Yesterday, we used the genoa on our Ranger 20 for the first time. As we eased into a broad reach, I attached the whisker pole - but in my ignorance, I hooked it to the loop of the bowline at the clew rather than allowing it to slide on the sheet itself. It worked fine - but as I now read here that it should be allowed to slide on the sheet, I am wondering if it would be better to let it slide and what keeps it in the preferred location on the sheet? The topping lift (which I don't have yet)?
Steve, each of us contributes our opinions based on our own experiences. You don't have to do anything the way that any of us recommends. You should treat the recommendations of each of us as a mere suggestion. Try it, and then, in the end, do what works best for you. Often, there's no single correct way to do something. There is the way that works for you, and the way that doesn't.

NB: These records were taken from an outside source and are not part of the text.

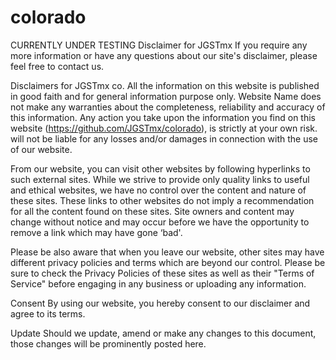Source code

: # colorado
CURRENTLY UNDER TESTING 
Disclaimer for JGSTmx
If you require any more information or have any questions about our site's disclaimer, please feel free to contact us.

Disclaimers for JGSTmx co.
All the information on this website is published in good faith and for general information purpose only. Website Name does not make any warranties about the completeness, reliability and accuracy of this information. Any action you take upon the information you find on this website (https://github.com/JGSTmx/colorado), is strictly at your own risk. will not be liable for any losses and/or damages in connection with the use of our website.

From our website, you can visit other websites by following hyperlinks to such external sites. While we strive to provide only quality links to useful and ethical websites, we have no control over the content and nature of these sites. These links to other websites do not imply a recommendation for all the content found on these sites. Site owners and content may change without notice and may occur before we have the opportunity to remove a link which may have gone ‘bad'.

Please be also aware that when you leave our website, other sites may have different privacy policies and terms which are beyond our control. Please be sure to check the Privacy Policies of these sites as well as their "Terms of Service" before engaging in any business or uploading any information.

Consent
By using our website, you hereby consent to our disclaimer and agree to its terms.

Update
Should we update, amend or make any changes to this document, those changes will be prominently posted here.
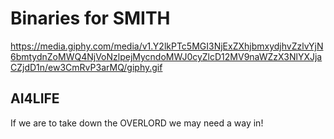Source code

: # Binaries for SMITH

https://media.giphy.com/media/v1.Y2lkPTc5MGI3NjExZXhjbmxydjhvZzlvYjN6bmtydnZoMWQ4NjVoNzlpejMycndoMWJ0cyZlcD12MV9naWZzX3NlYXJjaCZjdD1n/ew3CmRvP3arMQ/giphy.gif


## AI4LIFE

If we are to take down the OVERLORD we may need a way in!
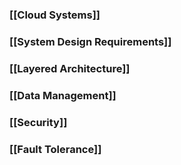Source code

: ### [[Cloud Systems]]
### [[System Design Requirements]]
### [[Layered Architecture]]
### [[Data Management]]
### [[Security]]
### [[Fault Tolerance]]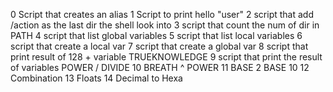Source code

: 0 Script that creates an alias
1 Script to print hello "user"
2 script that add /action as the last dir the shell look into
3 script that count the num of dir in PATH
4 script that list global variables
5 script that list local variables
6 script that create a local var
7 script that create a global var
8 script that print result of 128 + variable TRUEKNOWLEDGE
9 script that print the result of variables POWER / DIVIDE
10 BREATH ^ POWER
11 BASE 2 BASE 10
12 Combination 
13 Floats
14 Decimal to Hexa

I raced a 25' boat for 23 years, and won lots of races and regattas with it, and I set my whisker pole exactly the way you do, by attaching it to the loop of the bowline at the clew rather than allowing it to slide on the sheet itself. It also worked fine for me for 23 years. On my present boat, I don't attach it to the loop of the bowline. I let it slide on the sheet. Why? No particular reason. I tried it that way on my present boat, and it worked ok, so I'll continue doing it that way until I find a way that I like better.

I also never used a topping lift on the whisker pole on my 25' boat. I do use one on my present boat, which is much bigger and heavier, because it makes it easier for me to control that heavy pole while setting it. You are the best judge of what you need for your boat. Unless you need a topping lift for some specific reason, then rigging one that is unnecessary just adds extra hardware and extra lines that are apt to get tangled. Only use one if you think you need it. When you set the pole without a topping lift, did the sail take a good shape? Was the pole so heavy that you needed a topping lift to help support it?

Quote:
Also - after watching the videos....what is the best method for deploying the whisker pole if one does not have a furler?
The genoa on my 25' boat was hanked-on (no furler). I reached out and grasped the clew of the genoa and clipped the pole end to the loop of the bowline. Then I clipped the other end to the ring on the mast. My mast ring was not on a slide, and I never saw a reason to add one.

Quote:
Would I be better off clipping the other end to the toe rail instead of the ring (no track) on the mast?
If the pole is too short, then you could clip one end to the toe rail, but, if it is long enough to spread the sail while clipped to the mast ring, then, IMO, that's the preferred way to attach it.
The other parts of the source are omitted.